EXERCISE REQUIREMENTS –
Within the data below, find the string "timing" and return each line where it occurs.

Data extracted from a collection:
# # # # #
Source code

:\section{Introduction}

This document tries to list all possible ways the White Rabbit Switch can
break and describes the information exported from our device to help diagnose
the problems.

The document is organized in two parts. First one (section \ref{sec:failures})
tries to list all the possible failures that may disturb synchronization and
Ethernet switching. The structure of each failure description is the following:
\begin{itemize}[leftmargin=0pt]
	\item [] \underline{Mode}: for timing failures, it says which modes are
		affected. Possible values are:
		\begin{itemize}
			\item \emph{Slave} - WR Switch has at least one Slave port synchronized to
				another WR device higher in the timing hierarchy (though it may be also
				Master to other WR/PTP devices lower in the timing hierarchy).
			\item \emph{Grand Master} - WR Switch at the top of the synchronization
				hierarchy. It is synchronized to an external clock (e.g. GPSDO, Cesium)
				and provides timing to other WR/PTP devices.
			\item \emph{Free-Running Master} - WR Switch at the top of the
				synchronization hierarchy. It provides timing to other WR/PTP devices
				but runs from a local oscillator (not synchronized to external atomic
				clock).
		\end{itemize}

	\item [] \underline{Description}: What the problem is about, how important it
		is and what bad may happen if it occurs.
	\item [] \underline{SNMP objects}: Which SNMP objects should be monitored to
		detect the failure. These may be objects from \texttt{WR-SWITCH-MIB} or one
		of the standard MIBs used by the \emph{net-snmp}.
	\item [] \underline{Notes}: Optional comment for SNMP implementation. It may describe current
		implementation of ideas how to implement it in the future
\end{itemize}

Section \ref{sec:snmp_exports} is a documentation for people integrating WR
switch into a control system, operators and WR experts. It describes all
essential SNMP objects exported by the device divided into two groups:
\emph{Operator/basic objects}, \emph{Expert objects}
# # # # #
RESPONSE BOX –
	\item [] \underline{Mode}: for timing failures, it says which modes are
				another WR device higher in the timing hierarchy (though it may be also
				Master to other WR/PTP devices lower in the timing hierarchy).
				and provides timing to other WR/PTP devices.
				synchronization hierarchy. It provides timing to other WR/PTP devices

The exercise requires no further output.